Proposal: new chat_template_arg `enable_history_reasoning` for reusing prompt cache among querys within Agents .

### Description

Hi Qwen Team,

Not sure if this is the right place to post this proposal, but I don't know of anywhere else to post it and have a discussion.

I'm testing Qwen3.5 with some agents that involve many tool calls and multi-turn interactions. One thing catches my attention is that the prompt cache hit rate drops every time I send a new message.

I found this is because the chat template won't render the reasoning parts before the last user query message into the final prompt. Therefore, these messages cannot hit the prompt cache.
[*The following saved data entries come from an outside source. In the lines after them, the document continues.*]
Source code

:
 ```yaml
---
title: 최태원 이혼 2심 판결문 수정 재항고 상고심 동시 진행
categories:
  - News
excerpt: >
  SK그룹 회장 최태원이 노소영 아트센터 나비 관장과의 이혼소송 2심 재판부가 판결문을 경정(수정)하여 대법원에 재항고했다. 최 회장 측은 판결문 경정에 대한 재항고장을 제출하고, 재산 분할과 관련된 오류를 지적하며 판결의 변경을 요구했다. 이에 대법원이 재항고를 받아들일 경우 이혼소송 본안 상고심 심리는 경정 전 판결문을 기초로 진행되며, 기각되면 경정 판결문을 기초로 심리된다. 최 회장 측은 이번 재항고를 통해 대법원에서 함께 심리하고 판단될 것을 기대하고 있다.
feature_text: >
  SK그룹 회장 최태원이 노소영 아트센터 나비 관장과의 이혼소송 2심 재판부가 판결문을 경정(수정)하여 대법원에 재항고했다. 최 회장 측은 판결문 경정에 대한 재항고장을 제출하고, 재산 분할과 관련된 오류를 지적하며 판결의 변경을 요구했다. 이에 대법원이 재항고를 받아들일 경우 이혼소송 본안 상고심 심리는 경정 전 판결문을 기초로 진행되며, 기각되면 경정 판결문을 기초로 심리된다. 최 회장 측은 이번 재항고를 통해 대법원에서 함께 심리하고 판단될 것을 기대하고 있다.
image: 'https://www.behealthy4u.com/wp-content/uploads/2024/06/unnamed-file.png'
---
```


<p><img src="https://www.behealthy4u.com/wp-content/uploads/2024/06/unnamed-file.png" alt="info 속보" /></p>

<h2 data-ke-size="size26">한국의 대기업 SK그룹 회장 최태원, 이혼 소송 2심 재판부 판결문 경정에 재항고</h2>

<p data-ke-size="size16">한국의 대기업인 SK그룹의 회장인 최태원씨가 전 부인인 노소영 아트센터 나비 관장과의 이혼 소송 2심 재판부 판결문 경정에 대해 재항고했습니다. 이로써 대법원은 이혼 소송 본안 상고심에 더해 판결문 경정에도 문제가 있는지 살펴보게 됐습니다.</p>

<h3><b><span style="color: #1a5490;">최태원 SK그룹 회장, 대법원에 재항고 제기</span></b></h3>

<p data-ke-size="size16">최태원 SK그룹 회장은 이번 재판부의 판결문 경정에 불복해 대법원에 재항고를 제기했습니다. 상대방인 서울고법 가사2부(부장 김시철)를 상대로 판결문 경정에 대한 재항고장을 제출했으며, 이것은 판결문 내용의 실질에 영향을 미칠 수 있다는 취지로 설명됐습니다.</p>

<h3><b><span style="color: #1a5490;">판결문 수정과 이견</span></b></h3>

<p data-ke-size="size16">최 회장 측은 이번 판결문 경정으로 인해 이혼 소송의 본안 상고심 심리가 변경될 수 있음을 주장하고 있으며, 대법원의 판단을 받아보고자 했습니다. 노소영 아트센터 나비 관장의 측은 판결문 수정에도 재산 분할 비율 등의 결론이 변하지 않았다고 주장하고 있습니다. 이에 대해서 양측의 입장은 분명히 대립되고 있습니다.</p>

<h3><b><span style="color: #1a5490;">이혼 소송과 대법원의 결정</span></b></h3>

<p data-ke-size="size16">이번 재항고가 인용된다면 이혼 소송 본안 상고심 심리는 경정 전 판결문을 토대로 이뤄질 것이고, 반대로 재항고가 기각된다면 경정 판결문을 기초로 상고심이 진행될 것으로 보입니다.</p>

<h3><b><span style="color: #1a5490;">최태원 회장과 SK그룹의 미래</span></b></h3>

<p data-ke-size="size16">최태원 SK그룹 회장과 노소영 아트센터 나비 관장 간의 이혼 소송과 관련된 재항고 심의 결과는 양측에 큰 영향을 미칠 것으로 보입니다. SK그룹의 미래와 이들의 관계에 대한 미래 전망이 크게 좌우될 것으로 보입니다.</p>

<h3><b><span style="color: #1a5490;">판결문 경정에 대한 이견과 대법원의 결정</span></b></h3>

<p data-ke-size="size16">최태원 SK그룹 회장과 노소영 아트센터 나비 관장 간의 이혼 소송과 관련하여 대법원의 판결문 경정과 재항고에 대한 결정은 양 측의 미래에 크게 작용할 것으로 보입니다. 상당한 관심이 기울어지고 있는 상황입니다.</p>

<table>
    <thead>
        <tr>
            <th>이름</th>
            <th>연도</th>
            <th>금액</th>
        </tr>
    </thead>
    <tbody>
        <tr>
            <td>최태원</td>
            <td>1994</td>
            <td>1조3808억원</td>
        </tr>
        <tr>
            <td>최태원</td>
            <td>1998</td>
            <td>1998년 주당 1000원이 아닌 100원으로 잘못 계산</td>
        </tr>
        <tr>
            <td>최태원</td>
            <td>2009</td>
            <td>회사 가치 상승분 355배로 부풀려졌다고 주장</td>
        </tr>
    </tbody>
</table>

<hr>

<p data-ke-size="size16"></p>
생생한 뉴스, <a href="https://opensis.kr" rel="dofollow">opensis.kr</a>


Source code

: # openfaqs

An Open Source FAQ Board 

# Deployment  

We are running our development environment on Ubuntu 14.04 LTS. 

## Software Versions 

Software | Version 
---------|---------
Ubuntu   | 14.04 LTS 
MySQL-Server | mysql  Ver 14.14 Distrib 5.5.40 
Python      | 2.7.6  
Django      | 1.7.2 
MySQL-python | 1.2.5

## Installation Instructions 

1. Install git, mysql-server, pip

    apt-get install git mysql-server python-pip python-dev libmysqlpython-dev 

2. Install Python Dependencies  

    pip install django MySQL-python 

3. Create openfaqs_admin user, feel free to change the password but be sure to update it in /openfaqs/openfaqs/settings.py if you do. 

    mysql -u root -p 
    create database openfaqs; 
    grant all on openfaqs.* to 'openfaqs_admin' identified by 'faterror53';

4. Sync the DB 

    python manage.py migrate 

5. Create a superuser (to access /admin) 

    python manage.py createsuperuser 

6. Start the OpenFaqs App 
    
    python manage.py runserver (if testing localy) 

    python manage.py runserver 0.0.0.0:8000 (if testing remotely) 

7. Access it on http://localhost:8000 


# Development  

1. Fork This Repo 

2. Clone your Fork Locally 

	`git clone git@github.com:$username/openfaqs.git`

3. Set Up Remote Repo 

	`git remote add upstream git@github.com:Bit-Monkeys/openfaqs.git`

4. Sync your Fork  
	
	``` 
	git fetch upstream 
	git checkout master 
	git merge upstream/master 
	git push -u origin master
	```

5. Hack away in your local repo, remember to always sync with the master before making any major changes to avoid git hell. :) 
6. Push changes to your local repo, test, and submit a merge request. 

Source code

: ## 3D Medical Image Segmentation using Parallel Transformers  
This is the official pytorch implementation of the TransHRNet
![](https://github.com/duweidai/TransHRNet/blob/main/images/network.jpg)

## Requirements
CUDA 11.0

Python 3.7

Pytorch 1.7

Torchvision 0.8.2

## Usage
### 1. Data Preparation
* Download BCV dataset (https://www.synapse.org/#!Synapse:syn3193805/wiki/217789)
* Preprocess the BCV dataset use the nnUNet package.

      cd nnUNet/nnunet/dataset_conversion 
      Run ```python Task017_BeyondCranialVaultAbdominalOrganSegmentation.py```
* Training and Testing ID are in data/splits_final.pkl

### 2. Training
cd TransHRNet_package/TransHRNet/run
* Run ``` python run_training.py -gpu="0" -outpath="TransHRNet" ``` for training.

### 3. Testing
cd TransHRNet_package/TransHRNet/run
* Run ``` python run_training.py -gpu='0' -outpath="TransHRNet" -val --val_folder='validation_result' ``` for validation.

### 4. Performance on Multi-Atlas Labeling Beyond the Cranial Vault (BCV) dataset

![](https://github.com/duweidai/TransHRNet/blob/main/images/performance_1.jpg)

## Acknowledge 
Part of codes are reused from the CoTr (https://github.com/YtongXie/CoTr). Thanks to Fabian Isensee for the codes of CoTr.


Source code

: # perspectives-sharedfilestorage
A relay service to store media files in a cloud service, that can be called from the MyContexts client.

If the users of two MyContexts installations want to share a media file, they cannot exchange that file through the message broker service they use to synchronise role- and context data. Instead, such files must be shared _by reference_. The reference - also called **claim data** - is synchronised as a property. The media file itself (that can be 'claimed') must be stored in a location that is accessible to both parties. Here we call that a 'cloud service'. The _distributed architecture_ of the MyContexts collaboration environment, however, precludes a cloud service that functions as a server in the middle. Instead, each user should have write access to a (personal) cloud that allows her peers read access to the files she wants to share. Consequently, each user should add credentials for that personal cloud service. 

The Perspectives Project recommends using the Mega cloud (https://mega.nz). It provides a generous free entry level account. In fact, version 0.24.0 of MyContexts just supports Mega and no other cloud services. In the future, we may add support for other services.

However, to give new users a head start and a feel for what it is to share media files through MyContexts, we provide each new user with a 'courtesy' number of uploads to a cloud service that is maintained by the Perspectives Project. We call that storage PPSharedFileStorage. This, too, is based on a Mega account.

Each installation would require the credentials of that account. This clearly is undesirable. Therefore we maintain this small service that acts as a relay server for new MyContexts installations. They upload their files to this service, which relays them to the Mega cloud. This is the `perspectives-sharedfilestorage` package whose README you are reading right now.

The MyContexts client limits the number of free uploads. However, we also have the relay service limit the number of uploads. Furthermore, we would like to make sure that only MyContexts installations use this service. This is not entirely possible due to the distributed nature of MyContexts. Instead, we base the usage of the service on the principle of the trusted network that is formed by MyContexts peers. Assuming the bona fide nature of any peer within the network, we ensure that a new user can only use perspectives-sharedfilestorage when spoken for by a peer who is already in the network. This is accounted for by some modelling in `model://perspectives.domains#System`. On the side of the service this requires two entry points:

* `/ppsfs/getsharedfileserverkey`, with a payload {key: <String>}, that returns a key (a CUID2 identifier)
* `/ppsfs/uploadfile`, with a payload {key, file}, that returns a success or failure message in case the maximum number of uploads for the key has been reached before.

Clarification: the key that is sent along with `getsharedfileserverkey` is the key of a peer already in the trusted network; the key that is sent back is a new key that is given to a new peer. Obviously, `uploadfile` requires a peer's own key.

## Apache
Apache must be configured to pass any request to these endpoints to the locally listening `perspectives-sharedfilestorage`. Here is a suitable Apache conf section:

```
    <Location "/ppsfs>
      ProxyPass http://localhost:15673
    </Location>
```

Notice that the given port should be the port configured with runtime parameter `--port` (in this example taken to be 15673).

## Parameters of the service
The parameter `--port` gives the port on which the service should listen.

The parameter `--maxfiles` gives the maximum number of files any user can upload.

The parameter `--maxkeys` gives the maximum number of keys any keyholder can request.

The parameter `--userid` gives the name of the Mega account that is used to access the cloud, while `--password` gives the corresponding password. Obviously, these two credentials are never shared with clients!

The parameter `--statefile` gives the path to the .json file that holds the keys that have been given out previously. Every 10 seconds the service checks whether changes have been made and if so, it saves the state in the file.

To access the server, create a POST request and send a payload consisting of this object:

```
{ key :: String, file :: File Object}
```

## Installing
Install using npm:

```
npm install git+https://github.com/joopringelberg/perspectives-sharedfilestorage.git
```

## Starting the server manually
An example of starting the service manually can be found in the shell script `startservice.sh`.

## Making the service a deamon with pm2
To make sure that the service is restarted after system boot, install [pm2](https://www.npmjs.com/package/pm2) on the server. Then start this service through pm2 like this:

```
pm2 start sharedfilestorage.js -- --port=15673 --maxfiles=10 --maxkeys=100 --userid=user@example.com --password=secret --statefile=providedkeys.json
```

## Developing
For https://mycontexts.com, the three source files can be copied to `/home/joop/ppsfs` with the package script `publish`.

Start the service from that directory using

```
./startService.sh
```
The strategy could help in reducing context length and has little impact if there are few messages between two user queries.

But when it comes to the Deep Agent case, since tool calls are more often, the size of the reasoning content seems to be small (like tens of tokens?), making the overhead of re-processing these messages less acceptable.

So, I think it's better to offer a choice between reducing history context length and reducing prefill latency.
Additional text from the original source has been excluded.